## Saved data entries
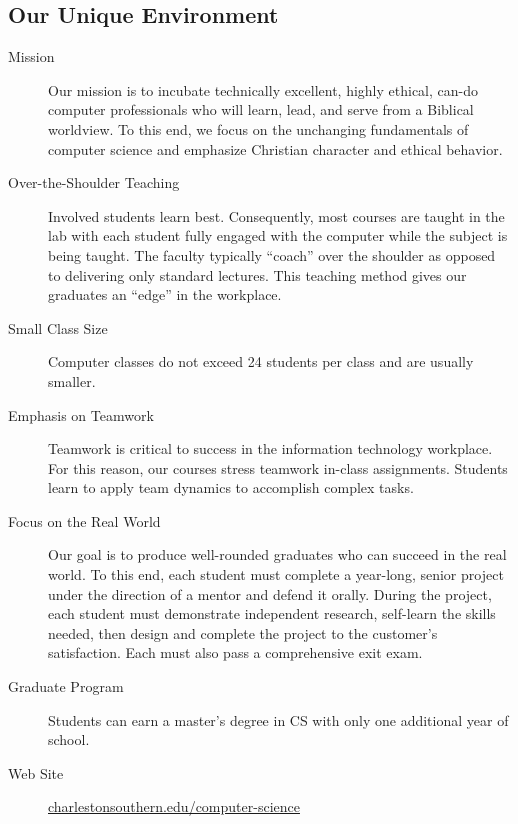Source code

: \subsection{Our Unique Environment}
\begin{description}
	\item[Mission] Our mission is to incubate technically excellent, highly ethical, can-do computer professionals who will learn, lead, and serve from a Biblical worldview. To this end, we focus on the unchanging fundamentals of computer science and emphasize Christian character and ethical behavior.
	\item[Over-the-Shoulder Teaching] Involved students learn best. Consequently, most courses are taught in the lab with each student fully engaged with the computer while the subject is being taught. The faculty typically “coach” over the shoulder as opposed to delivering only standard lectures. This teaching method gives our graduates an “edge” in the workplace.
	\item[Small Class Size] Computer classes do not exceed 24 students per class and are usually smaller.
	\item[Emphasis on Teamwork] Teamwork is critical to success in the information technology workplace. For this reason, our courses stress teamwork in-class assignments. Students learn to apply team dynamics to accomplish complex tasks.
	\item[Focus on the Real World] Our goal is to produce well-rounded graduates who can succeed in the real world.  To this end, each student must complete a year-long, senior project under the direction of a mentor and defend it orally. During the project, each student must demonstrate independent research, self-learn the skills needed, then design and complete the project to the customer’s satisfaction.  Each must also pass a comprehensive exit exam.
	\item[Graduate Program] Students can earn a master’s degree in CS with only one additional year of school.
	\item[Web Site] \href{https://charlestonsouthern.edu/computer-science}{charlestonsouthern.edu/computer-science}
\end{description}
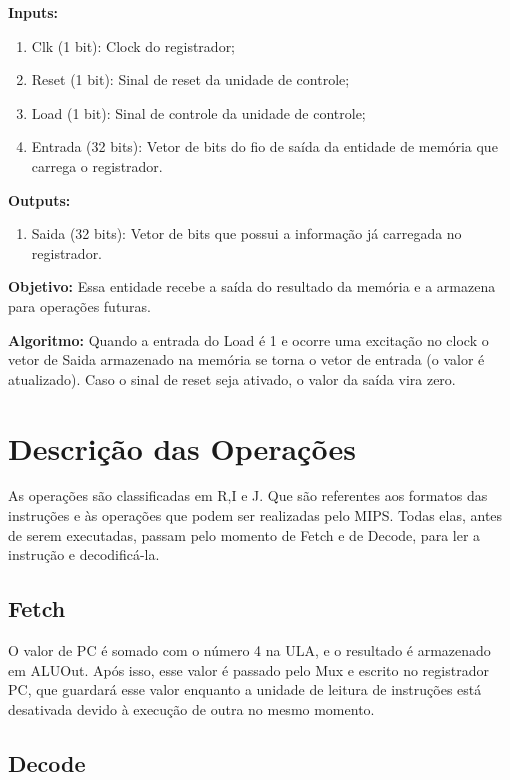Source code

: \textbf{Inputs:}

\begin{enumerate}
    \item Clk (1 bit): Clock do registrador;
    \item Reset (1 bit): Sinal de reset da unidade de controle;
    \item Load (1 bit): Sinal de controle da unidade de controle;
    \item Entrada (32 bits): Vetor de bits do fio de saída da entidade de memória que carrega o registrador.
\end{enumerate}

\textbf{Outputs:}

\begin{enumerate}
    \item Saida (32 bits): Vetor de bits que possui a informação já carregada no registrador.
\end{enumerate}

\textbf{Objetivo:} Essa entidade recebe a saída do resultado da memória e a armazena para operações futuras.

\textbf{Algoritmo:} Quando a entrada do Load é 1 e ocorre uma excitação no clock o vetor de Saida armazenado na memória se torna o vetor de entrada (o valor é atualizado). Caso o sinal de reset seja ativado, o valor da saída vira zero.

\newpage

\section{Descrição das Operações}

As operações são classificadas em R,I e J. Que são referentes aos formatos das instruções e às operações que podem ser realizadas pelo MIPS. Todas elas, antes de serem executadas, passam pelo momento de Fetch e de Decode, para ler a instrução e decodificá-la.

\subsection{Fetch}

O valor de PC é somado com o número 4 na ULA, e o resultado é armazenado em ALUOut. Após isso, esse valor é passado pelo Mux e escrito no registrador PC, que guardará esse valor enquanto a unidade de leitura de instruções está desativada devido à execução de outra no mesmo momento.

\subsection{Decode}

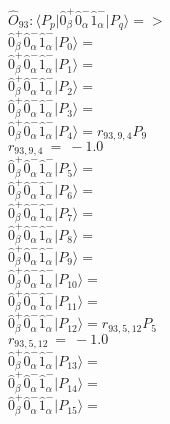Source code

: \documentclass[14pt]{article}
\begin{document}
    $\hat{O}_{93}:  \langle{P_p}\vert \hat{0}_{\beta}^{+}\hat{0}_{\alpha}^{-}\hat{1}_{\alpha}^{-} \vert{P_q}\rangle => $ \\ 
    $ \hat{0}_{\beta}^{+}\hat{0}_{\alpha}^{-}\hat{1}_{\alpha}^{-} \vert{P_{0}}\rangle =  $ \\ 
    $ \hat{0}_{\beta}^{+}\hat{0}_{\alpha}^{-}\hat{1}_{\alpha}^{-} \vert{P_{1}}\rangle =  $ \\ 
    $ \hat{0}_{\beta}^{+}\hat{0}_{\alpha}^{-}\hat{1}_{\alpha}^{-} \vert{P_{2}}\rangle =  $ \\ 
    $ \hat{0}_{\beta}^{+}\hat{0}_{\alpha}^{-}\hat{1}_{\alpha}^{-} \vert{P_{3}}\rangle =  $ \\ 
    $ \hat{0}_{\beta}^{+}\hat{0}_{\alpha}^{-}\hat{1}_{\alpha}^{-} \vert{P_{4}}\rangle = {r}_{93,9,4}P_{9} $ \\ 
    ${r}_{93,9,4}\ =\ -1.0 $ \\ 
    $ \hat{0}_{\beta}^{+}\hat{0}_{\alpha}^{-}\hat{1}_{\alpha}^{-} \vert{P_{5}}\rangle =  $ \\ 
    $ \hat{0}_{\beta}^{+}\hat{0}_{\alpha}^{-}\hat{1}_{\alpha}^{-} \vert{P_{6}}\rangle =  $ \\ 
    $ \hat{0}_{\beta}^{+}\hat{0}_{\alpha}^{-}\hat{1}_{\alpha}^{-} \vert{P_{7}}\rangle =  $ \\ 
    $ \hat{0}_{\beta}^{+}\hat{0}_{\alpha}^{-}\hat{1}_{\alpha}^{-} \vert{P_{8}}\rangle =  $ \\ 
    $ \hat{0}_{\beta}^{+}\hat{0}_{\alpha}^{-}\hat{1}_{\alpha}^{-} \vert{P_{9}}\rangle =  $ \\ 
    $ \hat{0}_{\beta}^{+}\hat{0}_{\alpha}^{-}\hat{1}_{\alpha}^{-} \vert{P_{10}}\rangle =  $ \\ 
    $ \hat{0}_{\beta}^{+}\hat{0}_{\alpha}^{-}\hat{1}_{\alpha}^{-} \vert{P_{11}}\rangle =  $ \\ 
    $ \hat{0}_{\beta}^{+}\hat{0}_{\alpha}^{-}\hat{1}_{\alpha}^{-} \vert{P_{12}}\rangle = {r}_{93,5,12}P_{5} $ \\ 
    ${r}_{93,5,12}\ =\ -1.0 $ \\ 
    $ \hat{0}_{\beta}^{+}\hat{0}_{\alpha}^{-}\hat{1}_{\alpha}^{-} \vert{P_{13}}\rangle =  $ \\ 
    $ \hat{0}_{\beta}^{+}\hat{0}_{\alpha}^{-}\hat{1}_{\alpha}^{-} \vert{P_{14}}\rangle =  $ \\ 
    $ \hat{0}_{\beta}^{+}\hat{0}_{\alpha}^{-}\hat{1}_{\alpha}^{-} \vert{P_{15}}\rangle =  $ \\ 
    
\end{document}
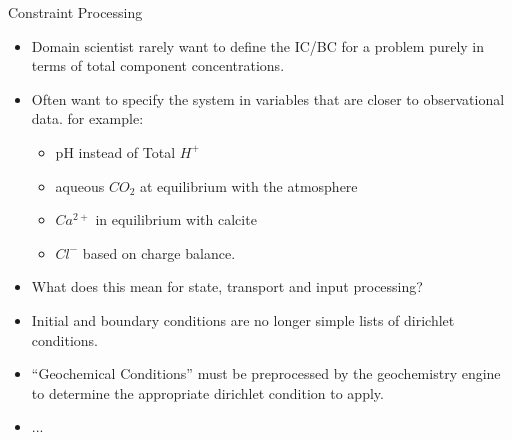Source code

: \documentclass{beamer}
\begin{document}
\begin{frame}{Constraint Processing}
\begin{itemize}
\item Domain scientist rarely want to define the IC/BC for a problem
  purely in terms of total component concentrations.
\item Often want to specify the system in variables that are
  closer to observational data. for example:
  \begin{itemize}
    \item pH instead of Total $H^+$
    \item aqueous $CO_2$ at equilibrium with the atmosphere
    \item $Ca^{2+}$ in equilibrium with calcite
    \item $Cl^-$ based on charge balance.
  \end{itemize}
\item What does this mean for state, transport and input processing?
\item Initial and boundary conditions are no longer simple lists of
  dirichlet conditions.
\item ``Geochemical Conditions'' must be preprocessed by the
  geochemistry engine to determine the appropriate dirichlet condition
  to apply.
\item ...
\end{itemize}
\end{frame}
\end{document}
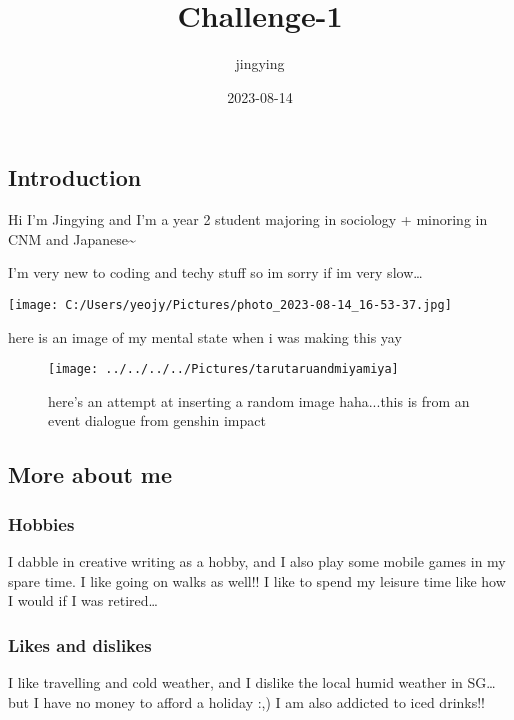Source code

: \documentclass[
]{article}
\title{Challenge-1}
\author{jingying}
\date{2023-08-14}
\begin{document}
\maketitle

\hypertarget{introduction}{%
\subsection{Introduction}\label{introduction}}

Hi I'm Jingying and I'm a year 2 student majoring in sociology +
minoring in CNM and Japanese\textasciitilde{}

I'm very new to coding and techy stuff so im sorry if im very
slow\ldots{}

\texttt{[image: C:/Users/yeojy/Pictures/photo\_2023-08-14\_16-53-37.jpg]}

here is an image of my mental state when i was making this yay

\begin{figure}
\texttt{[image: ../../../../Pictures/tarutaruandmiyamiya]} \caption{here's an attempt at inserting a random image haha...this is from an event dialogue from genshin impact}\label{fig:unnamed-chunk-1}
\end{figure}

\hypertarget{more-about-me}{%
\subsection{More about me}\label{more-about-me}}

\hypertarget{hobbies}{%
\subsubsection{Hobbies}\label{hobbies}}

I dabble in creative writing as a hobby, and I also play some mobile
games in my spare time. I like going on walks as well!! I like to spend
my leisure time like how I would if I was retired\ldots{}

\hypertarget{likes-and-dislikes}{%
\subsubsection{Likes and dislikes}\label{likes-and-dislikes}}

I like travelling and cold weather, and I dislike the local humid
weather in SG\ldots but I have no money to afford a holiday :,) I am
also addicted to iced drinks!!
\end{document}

...

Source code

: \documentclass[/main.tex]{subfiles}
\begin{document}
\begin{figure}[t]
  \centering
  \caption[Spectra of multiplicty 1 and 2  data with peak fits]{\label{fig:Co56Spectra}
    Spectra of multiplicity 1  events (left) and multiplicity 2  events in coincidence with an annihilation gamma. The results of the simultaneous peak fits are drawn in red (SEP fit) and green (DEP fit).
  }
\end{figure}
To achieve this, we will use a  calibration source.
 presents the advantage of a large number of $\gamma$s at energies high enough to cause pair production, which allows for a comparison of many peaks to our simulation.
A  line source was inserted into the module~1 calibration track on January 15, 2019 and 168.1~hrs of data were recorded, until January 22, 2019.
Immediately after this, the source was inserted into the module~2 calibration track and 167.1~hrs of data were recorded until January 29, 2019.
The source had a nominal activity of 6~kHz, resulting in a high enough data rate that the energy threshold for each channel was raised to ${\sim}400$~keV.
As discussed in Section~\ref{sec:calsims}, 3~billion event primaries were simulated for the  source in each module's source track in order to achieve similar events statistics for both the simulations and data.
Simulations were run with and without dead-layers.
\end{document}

## Exercise aim
In the entries above, count each line holding "weather" and report the total and nothing more.

## Answer to the exercise
2